= Beginning of Section =

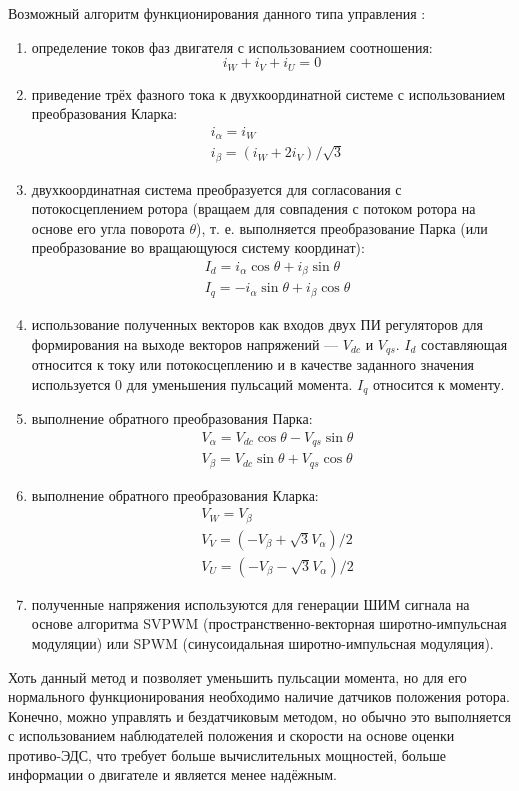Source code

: Возможный алгоритм функционирования данного типа управления \cite{art:foc_control}:
\begin{enumerate}
	\item определение токов фаз двигателя с использованием соотношения:
	\[
		i_W+i_V+i_U=0
	\]
	\item приведение трёх фазного тока к двухкоординатной системе с использованием преобразования Кларка:
	\begin{align*}
		&i_{\alpha}=i_W \\
		&i_{\beta}=(i_W+2i_V)/\sqrt{3}
	\end{align*}
	\item двухкоординатная система преобразуется для согласования с потокосцеплением ротора (вращаем для совпадения с потоком ротора на основе его угла поворота $\theta$), т. е. выполняется преобразование Парка (или преобразование во вращающуюся систему координат):
	\begin{align*}
		&I_d=i_{\alpha}\cos\theta+i_{\beta}\sin\theta\\
		&I_q=-i_{\alpha}\sin\theta+i_{\beta}\cos\theta
	\end{align*}
	\item использование полученных векторов как входов двух ПИ регуляторов для формирования на выходе векторов напряжений --- $V_{dc}$ и $V_{qs}$. $I_d$ составляющая относится к току или потокосцеплению и в качестве заданного значения используется $0$ для уменьшения пульсаций момента. $I_q$ относится к моменту. 
	\item выполнение обратного преобразования Парка:
	\begin{align*}
		&V_{\alpha}=V_{dc}\cos\theta-V_{qs}\sin\theta \\
		&V_{\beta}=V_{dc}\sin\theta+V_{qs}\cos\theta
	\end{align*}
	\item выполнение обратного преобразования Кларка:
	\begin{align*}
		&V_W=V_{\beta}\\
		&V_V=(-V_{\beta}+\sqrt{3}V_{\alpha})/2\\
		&V_U=(-V_{\beta}-\sqrt{3}V_{\alpha})/2
	\end{align*}
	\item полученные напряжения используются для генерации ШИМ сигнала на основе алгоритма SVPWM (пространственно-векторная широтно-импульсная модуляции) или SPWM (синусоидальная широтно-импульсная модуляция).
\end{enumerate}

Хоть данный метод и позволяет уменьшить пульсации момента, но для его нормального функционирования необходимо наличие датчиков положения ротора. Конечно, можно управлять и бездатчиковым методом, но обычно это выполняется с использованием наблюдателей положения и скорости на основе оценки противо-ЭДС, что требует больше вычислительных мощностей, больше информации о двигателе и является менее надёжным.

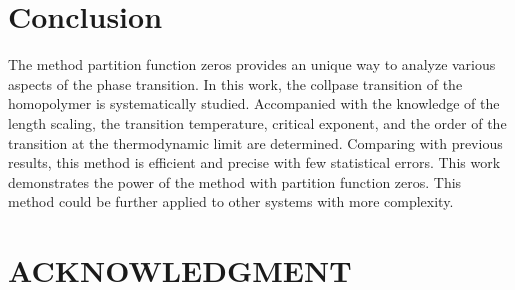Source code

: \documentclass[preprint,preprintnumbers,amsmath,amssymb,showpacs,aps,pre]{revtex4-1}
\begin{document}
\section{Conclusion}

The method partition function zeros provides an unique way to analyze various
aspects of the phase transition. In this work, the collpase transition of the
homopolymer is systematically studied. Accompanied with the knowledge of the
length scaling, the transition temperature, critical exponent, and the order
of the transition at the thermodynamic limit are determined. Comparing with
previous results, this method is efficient and precise with few statistical
errors. This work demonstrates the power of the method with partition function
zeros. This method could be further applied to other systems with more
complexity.

\section*{ACKNOWLEDGMENT}
\end{document}
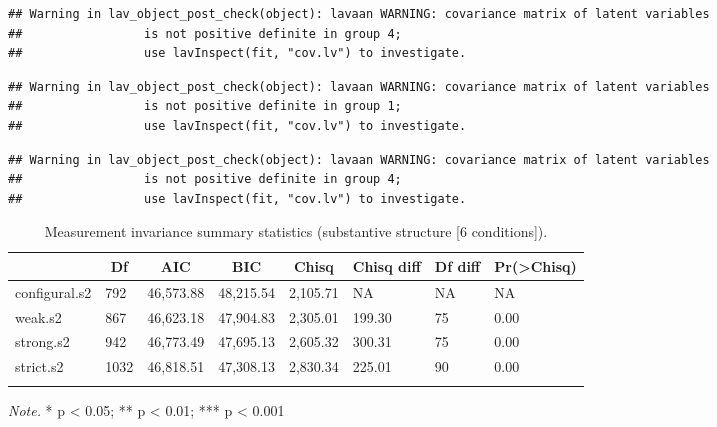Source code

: \documentclass[
  english,
  man]{apa6}
\begin{document}
\begin{verbatim}
## Warning in lav_object_post_check(object): lavaan WARNING: covariance matrix of latent variables
##                 is not positive definite in group 4;
##                 use lavInspect(fit, "cov.lv") to investigate.
\end{verbatim}

\begin{verbatim}
## Warning in lav_object_post_check(object): lavaan WARNING: covariance matrix of latent variables
##                 is not positive definite in group 1;
##                 use lavInspect(fit, "cov.lv") to investigate.
\end{verbatim}

\begin{verbatim}
## Warning in lav_object_post_check(object): lavaan WARNING: covariance matrix of latent variables
##                 is not positive definite in group 4;
##                 use lavInspect(fit, "cov.lv") to investigate.
\end{verbatim}

\begin{table}[tbp]

\begin{center}
\begin{threeparttable}

\caption{\label{tab:measinv.siop2.sub}Measurement invariance summary statistics (substantive structure [6 conditions]).}

\begin{tabular}{llllllll}
\toprule
 & \multicolumn{1}{c}{Df} & \multicolumn{1}{c}{AIC} & \multicolumn{1}{c}{BIC} & \multicolumn{1}{c}{Chisq} & \multicolumn{1}{c}{Chisq diff} & \multicolumn{1}{c}{Df diff} & \multicolumn{1}{c}{Pr(>Chisq)}\\
\midrule
configural.s2 & 792 & 46,573.88 & 48,215.54 & 2,105.71 & NA & NA & NA\\
weak.s2 & 867 & 46,623.18 & 47,904.83 & 2,305.01 & 199.30 & 75 & 0.00\\
strong.s2 & 942 & 46,773.49 & 47,695.13 & 2,605.32 & 300.31 & 75 & 0.00\\
strict.s2 & 1032 & 46,818.51 & 47,308.13 & 2,830.34 & 225.01 & 90 & 0.00\\
\bottomrule
\addlinespace
\end{tabular}

\begin{tablenotes}[para]
\normalsize{\textit{Note.} * p < 0.05; ** p < 0.01; *** p < 0.001}
\end{tablenotes}

\end{threeparttable}
\end{center}

\end{table}
\end{document}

= End of Section =

What to do → In your answer, set down the full listing word for word and include no pictures.

Written response →
Source code

: Возможный алгоритм функционирования данного типа управления \cite{art:foc_control}:
\begin{enumerate}
	\item определение токов фаз двигателя с использованием соотношения:
	\[
		i_W+i_V+i_U=0
	\]
	\item приведение трёх фазного тока к двухкоординатной системе с использованием преобразования Кларка:
	\begin{align*}
		&i_{\alpha}=i_W \\
		&i_{\beta}=(i_W+2i_V)/\sqrt{3}
	\end{align*}
	\item двухкоординатная система преобразуется для согласования с потокосцеплением ротора (вращаем для совпадения с потоком ротора на основе его угла поворота $\theta$), т. е. выполняется преобразование Парка (или преобразование во вращающуюся систему координат):
	\begin{align*}
		&I_d=i_{\alpha}\cos\theta+i_{\beta}\sin\theta\\
		&I_q=-i_{\alpha}\sin\theta+i_{\beta}\cos\theta
	\end{align*}
	\item использование полученных векторов как входов двух ПИ регуляторов для формирования на выходе векторов напряжений --- $V_{dc}$ и $V_{qs}$. $I_d$ составляющая относится к току или потокосцеплению и в качестве заданного значения используется $0$ для уменьшения пульсаций момента. $I_q$ относится к моменту. 
	\item выполнение обратного преобразования Парка:
	\begin{align*}
		&V_{\alpha}=V_{dc}\cos\theta-V_{qs}\sin\theta \\
		&V_{\beta}=V_{dc}\sin\theta+V_{qs}\cos\theta
	\end{align*}
	\item выполнение обратного преобразования Кларка:
	\begin{align*}
		&V_W=V_{\beta}\\
		&V_V=(-V_{\beta}+\sqrt{3}V_{\alpha})/2\\
		&V_U=(-V_{\beta}-\sqrt{3}V_{\alpha})/2
	\end{align*}
	\item полученные напряжения используются для генерации ШИМ сигнала на основе алгоритма SVPWM (пространственно-векторная широтно-импульсная модуляции) или SPWM (синусоидальная широтно-импульсная модуляция).
\end{enumerate}

Хоть данный метод и позволяет уменьшить пульсации момента, но для его нормального функционирования необходимо наличие датчиков положения ротора. Конечно, можно управлять и бездатчиковым методом, но обычно это выполняется с использованием наблюдателей положения и скорости на основе оценки противо-ЭДС, что требует больше вычислительных мощностей, больше информации о двигателе и является менее надёжным.

Source code

: \documentclass[preprint,preprintnumbers,amsmath,amssymb,showpacs,aps,pre]{revtex4-1}
\begin{document}
\section{Conclusion}

The method partition function zeros provides an unique way to analyze various
aspects of the phase transition. In this work, the collpase transition of the
homopolymer is systematically studied. Accompanied with the knowledge of the
length scaling, the transition temperature, critical exponent, and the order
of the transition at the thermodynamic limit are determined. Comparing with
previous results, this method is efficient and precise with few statistical
errors. This work demonstrates the power of the method with partition function
zeros. This method could be further applied to other systems with more
complexity.

\section*{ACKNOWLEDGMENT}
\end{document}
Source code

: \documentclass[
  english,
  man]{apa6}
\begin{document}
\begin{verbatim}
## Warning in lav_object_post_check(object): lavaan WARNING: covariance matrix of latent variables
##                 is not positive definite in group 4;
##                 use lavInspect(fit, "cov.lv") to investigate.
\end{verbatim}

\begin{verbatim}
## Warning in lav_object_post_check(object): lavaan WARNING: covariance matrix of latent variables
##                 is not positive definite in group 1;
##                 use lavInspect(fit, "cov.lv") to investigate.
\end{verbatim}

\begin{verbatim}
## Warning in lav_object_post_check(object): lavaan WARNING: covariance matrix of latent variables
##                 is not positive definite in group 4;
##                 use lavInspect(fit, "cov.lv") to investigate.
\end{verbatim}

\begin{table}[tbp]

\begin{center}
\begin{threeparttable}

\caption{\label{tab:measinv.siop2.sub}Measurement invariance summary statistics (substantive structure [6 conditions]).}

\begin{tabular}{llllllll}
\toprule
 & \multicolumn{1}{c}{Df} & \multicolumn{1}{c}{AIC} & \multicolumn{1}{c}{BIC} & \multicolumn{1}{c}{Chisq} & \multicolumn{1}{c}{Chisq diff} & \multicolumn{1}{c}{Df diff} & \multicolumn{1}{c}{Pr(>Chisq)}\\
\midrule
configural.s2 & 792 & 46,573.88 & 48,215.54 & 2,105.71 & NA & NA & NA\\
weak.s2 & 867 & 46,623.18 & 47,904.83 & 2,305.01 & 199.30 & 75 & 0.00\\
strong.s2 & 942 & 46,773.49 & 47,695.13 & 2,605.32 & 300.31 & 75 & 0.00\\
strict.s2 & 1032 & 46,818.51 & 47,308.13 & 2,830.34 & 225.01 & 90 & 0.00\\
\bottomrule
\addlinespace
\end{tabular}

\begin{tablenotes}[para]
\normalsize{\textit{Note.} * p < 0.05; ** p < 0.01; *** p < 0.001}
\end{tablenotes}

\end{threeparttable}
\end{center}

\end{table}
\end{document}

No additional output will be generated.